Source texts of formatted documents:

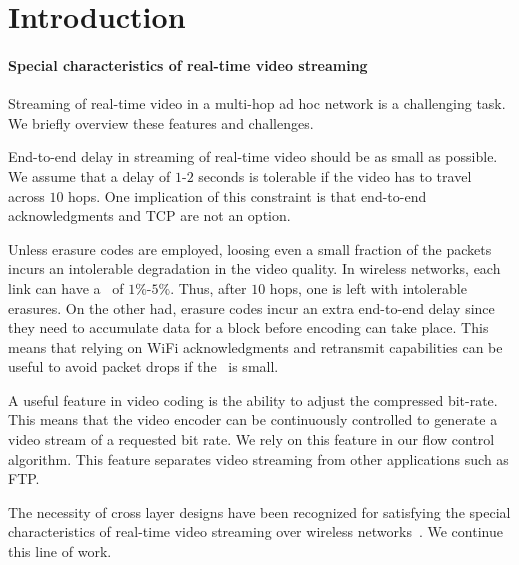 \documentclass[12pt]{article}
\newenvironment{proof sketch}[1]{\noindent {\emph{Proof sketch of #1:}}}{\hfill \qed}
\newcommand{\PER}{\text{\sc{per}}}
\begin{document}
\section{Introduction}

\paragraph{Special characteristics of real-time video streaming}
Streaming of real-time video in a multi-hop ad hoc network is a
challenging task.  We briefly overview these features and
challenges.
\begin{inparaenum}[(1)]
\item End-to-end delay in streaming of real-time video should be as
  small as possible.  We assume that a delay of $1$-$2$ seconds is
  tolerable if the video has to travel across $10$ hops.  One
  implication of this constraint is that end-to-end acknowledgments and TCP are
  not an option.
\item Unless erasure codes are employed, loosing even a small fraction
  of the packets incurs an intolerable degradation in the video
  quality. In wireless networks, each link can have a \PER\ of
  $1\%$-$5\%$. Thus, after $10$ hops, one is left with intolerable
  erasures.  On the other had, erasure codes incur an extra end-to-end
  delay since they need to accumulate data for a block before encoding
  can take place. This means that relying on WiFi acknowledgments and
  retransmit capabilities can be useful to avoid packet drops if the \PER\
  is small.
\item A useful feature in video coding is the ability to adjust the
  compressed bit-rate. This means that the video encoder can be
  continuously controlled to generate a video stream of a requested
  bit rate. We rely on this feature in our flow control algorithm.
  This feature separates video streaming from other applications such
  as FTP.
\item The necessity of cross layer designs have been recognized for
  satisfying the special characteristics of real-time video streaming
  over wireless
  networks~\cite{shan2005cross,setton2005cross,khan2006application}.
  We continue this line of work.
\end{inparaenum}
\end{document}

> [WHAT YOU SHOULD DO]: Scan the entries above for the string "characteristics" and copy each line that contains it.

> [ANSWER BOX]:
\paragraph{Special characteristics of real-time video streaming}
  satisfying the special characteristics of real-time video streaming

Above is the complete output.